First it introduces baijiu 白酒, “the Chinese king of liquors … made primarily with sorghum, although other bases like wheat and rice are often added to the mix.”
Then it asserts:
Some of China’s finest poets — perhaps even the finest — were admirers of the merry drink. Let’s take a look at Li Bai 李白, whose immortal poetry is learned by heart in every classroom across China … Li Bai lived during the Tang Dynasty (618-907), often known as China’s Golden Age.
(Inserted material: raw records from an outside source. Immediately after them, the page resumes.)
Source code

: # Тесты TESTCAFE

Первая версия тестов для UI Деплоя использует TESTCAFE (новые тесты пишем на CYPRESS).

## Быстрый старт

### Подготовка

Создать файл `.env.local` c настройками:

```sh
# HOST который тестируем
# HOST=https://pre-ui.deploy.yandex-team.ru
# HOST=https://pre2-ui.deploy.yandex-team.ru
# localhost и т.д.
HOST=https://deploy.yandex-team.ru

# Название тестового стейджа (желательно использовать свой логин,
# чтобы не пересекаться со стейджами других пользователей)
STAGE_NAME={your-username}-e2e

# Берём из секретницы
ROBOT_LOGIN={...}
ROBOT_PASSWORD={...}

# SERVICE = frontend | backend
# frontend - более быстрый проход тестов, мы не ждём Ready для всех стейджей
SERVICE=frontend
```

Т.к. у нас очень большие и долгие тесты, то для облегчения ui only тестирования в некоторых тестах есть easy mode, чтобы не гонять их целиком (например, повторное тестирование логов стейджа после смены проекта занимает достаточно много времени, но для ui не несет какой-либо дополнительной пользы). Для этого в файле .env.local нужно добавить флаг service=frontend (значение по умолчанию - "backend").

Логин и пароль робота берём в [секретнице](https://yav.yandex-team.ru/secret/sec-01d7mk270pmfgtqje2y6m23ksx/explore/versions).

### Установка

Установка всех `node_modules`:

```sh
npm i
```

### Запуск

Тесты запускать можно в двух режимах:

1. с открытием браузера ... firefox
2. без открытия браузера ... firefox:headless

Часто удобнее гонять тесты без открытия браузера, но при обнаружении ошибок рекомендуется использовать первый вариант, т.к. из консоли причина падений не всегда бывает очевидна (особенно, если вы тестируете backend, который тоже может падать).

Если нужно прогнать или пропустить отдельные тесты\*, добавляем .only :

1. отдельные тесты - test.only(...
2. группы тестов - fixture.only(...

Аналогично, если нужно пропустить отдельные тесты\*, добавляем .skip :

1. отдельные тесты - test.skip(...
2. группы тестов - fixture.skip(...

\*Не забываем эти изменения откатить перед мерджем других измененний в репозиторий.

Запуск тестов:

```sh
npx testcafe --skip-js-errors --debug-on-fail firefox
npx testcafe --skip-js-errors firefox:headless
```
His poems were often about the beauty of friendship, the wonders of nature, and wine … One of Li Bai’s poems, “Drinking Alone Under the Moon” (月下独酌 yuè xià dúzhuó), is a particularly beautiful ode to the beloved drink.
The entry then quotes an “artful translation” by John Derbyshire, with the poem in simplified Chinese characters and pinyin transcription.
Among the flowers with wine beneath the sky
Alone I drink — no friend or kin, just me
I raise my cup to toast the moon on high
That’s two of us; my shadow makes it three
But… is there any evidence (other than a tipsy inference from Li Bai’s name) that Li Bai was drinking baijiu when he wrote his poems about drinking?
There’s a long tradition of referring to jiu 酒 as “wine” when translating classical Chinese poetry, and because of decorum, zui 醉, which means drunk, has often been translated euphemistically with phrases like “rapt with wine.” It’s good that SupChina isn’t passing on that misconception, but my understanding is that the archaeological record of medieval Chinese drinking vessels is that they were goblets, and that they were drinking something pretty much like what we refer to today as beer.
See what Stephen Owen has had to say about it:
“Do you really think [those warriors] are running around drinking out of little sake cups?” Owen asked his colleague. “These guys drank from huge flagons made of metal”–he has actually seen one–“and sloshed their ale down by the gallon.” Owen objects to the old “translation language,” partly because it creates a false image of a very effeminate, aged, and weak China, but also because it makes no distinction in language between the “high-sensibility” people and “the guys that ride horses, assassinate people, and drink flagons of ale.”
Take a look at the back pages of The True History of Tea, by Erling Hoh and Victor Mair, for more on medieval Chinese jiu.